Let’s hope that there is a clear line of sight between the Hotel La Monnaie Art and Spa’s “hydraulic massage” facility and wherever our future trams are being knocked together.
Otherwise our bureaucrats might have to endure even further European travel.
CAN BARNABY SURVIVE CRISIS?
National Party leader Barnaby Joyce faces growing calls for examination of his relationship with a now-pregnant former staffer, and particularly how that staffer ended up in new jobs with Joyce’s colleagues.
He also faces growing doubt over his ability to ride out this crisis — for a crisis it undoubtedly is.
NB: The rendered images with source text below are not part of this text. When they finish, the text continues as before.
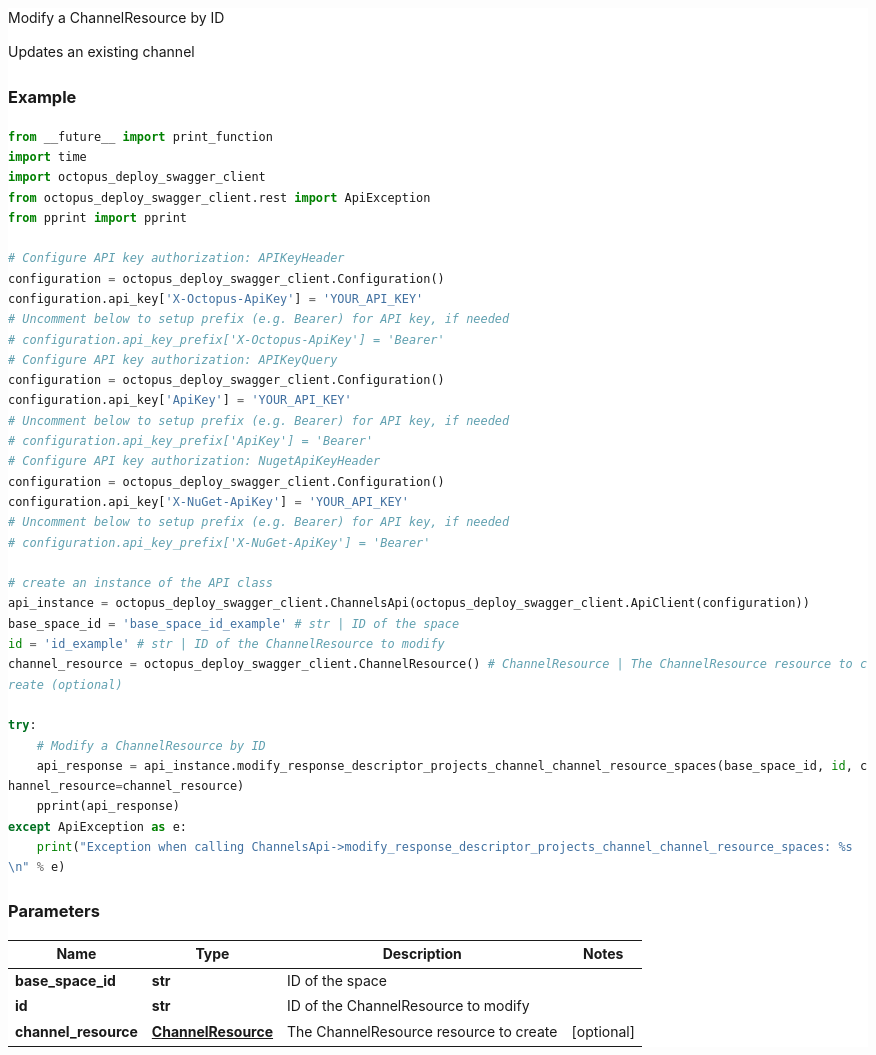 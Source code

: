 Modify a ChannelResource by ID

Updates an existing channel

### Example
```python
from __future__ import print_function
import time
import octopus_deploy_swagger_client
from octopus_deploy_swagger_client.rest import ApiException
from pprint import pprint

# Configure API key authorization: APIKeyHeader
configuration = octopus_deploy_swagger_client.Configuration()
configuration.api_key['X-Octopus-ApiKey'] = 'YOUR_API_KEY'
# Uncomment below to setup prefix (e.g. Bearer) for API key, if needed
# configuration.api_key_prefix['X-Octopus-ApiKey'] = 'Bearer'
# Configure API key authorization: APIKeyQuery
configuration = octopus_deploy_swagger_client.Configuration()
configuration.api_key['ApiKey'] = 'YOUR_API_KEY'
# Uncomment below to setup prefix (e.g. Bearer) for API key, if needed
# configuration.api_key_prefix['ApiKey'] = 'Bearer'
# Configure API key authorization: NugetApiKeyHeader
configuration = octopus_deploy_swagger_client.Configuration()
configuration.api_key['X-NuGet-ApiKey'] = 'YOUR_API_KEY'
# Uncomment below to setup prefix (e.g. Bearer) for API key, if needed
# configuration.api_key_prefix['X-NuGet-ApiKey'] = 'Bearer'

# create an instance of the API class
api_instance = octopus_deploy_swagger_client.ChannelsApi(octopus_deploy_swagger_client.ApiClient(configuration))
base_space_id = 'base_space_id_example' # str | ID of the space
id = 'id_example' # str | ID of the ChannelResource to modify
channel_resource = octopus_deploy_swagger_client.ChannelResource() # ChannelResource | The ChannelResource resource to create (optional)

try:
    # Modify a ChannelResource by ID
    api_response = api_instance.modify_response_descriptor_projects_channel_channel_resource_spaces(base_space_id, id, channel_resource=channel_resource)
    pprint(api_response)
except ApiException as e:
    print("Exception when calling ChannelsApi->modify_response_descriptor_projects_channel_channel_resource_spaces: %s\n" % e)
```

### Parameters

Name | Type | Description  | Notes
------------- | ------------- | ------------- | -------------
 **base_space_id** | **str**| ID of the space | 
 **id** | **str**| ID of the ChannelResource to modify | 
 **channel_resource** | [**ChannelResource**](ChannelResource.md)| The ChannelResource resource to create | [optional]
The best way to proceed might be for Joyce to own his difficulties and to offer complete transparency regarding matters within his office.
Then his fate will at least be decided in full light of the facts.
DANGERS OF SOCIAL MEDIA
Used properly, social media is a wonderful device that helps friends, family and people one may never meet in real life connect.
Used poorly, which is so often the case, and social media is an anti-social sewer of hate and division. People who are psychologically, and even physically, unprepared for a social media onslaught frequently find themselves mentally bruised — or worse — following their online encounters.
Now people who are battling eating disorders are being advised to shun social media because it promotes unrealistic body imagery that can intensify their illness. Centre for Integrative Health director Dr Kiera Buchanan, who specialises in the treatment of eating disorders, said one of her first strategies with patients is to discuss who they follow on social media.
“We teach social media literacy and talk about whether they are following people who are healthy for them,” Dr Buchanan explained. The traps and dangers that lurk within social media are legion. They can emerge from sites that at first seem utterly harmless. Do take care.